DRIVERLESS TRUCKS have landed in Texas. For many years, truck driver was the most popular job classification in many U.S. states; 29 out of 50, according to a slightly out-of-date analysis from 2015. It is grueling, difficult work that is hard on humans and bound by their needs: chiefly, eating, sleeping, and using the restroom. Automated trucks present a clear business advantage, in that regard. Incredibly, there is no federal regulatory framework managing this currently. Experts that the New York Times spoke to were mixed about whether driverless trucks would be safer than human drivers or not.
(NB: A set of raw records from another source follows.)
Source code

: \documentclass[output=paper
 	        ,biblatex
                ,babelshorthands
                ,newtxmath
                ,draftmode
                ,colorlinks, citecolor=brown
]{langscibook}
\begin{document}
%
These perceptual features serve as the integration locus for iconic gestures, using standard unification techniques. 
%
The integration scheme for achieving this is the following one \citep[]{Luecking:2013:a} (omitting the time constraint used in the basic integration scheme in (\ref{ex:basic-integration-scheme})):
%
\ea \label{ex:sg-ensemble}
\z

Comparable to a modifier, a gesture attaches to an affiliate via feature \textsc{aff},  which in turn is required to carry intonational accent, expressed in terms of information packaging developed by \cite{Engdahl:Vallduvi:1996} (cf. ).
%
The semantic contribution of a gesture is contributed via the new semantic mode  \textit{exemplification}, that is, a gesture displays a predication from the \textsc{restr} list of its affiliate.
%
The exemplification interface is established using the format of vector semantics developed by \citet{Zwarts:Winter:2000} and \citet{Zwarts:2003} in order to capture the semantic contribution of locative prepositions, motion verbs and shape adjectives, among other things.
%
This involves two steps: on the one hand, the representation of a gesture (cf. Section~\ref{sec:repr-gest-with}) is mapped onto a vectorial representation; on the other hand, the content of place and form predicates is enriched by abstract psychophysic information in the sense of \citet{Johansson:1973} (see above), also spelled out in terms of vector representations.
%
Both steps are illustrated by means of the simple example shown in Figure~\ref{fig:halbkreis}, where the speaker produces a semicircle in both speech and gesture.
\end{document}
More Perfect Union released a 13-minute video on the issue, which focuses on concerns about job loss.
GOOGLE IT: The Nation has a strong piece about what happened to a group of contractors at Google who were helping it train AI tools after they started organizing. Multiple workers at the contracting company, GlobalLogic, were fired in what the Nation paints as pretty classic anti-union retaliation. The NLRB, which would be the agency in charge of regulating these issues, has been unable to function without a quorum since Trump fired member Gwynne Wilcox a week after he took office.
LEARNED TO CODE: The NYT has a good piece about how AI coding at Amazon is making the jobs of human coders more like warehouse work — upping production speeds and output.
The Tech Workers Coalition is still going — and has two onboarding sessions in June.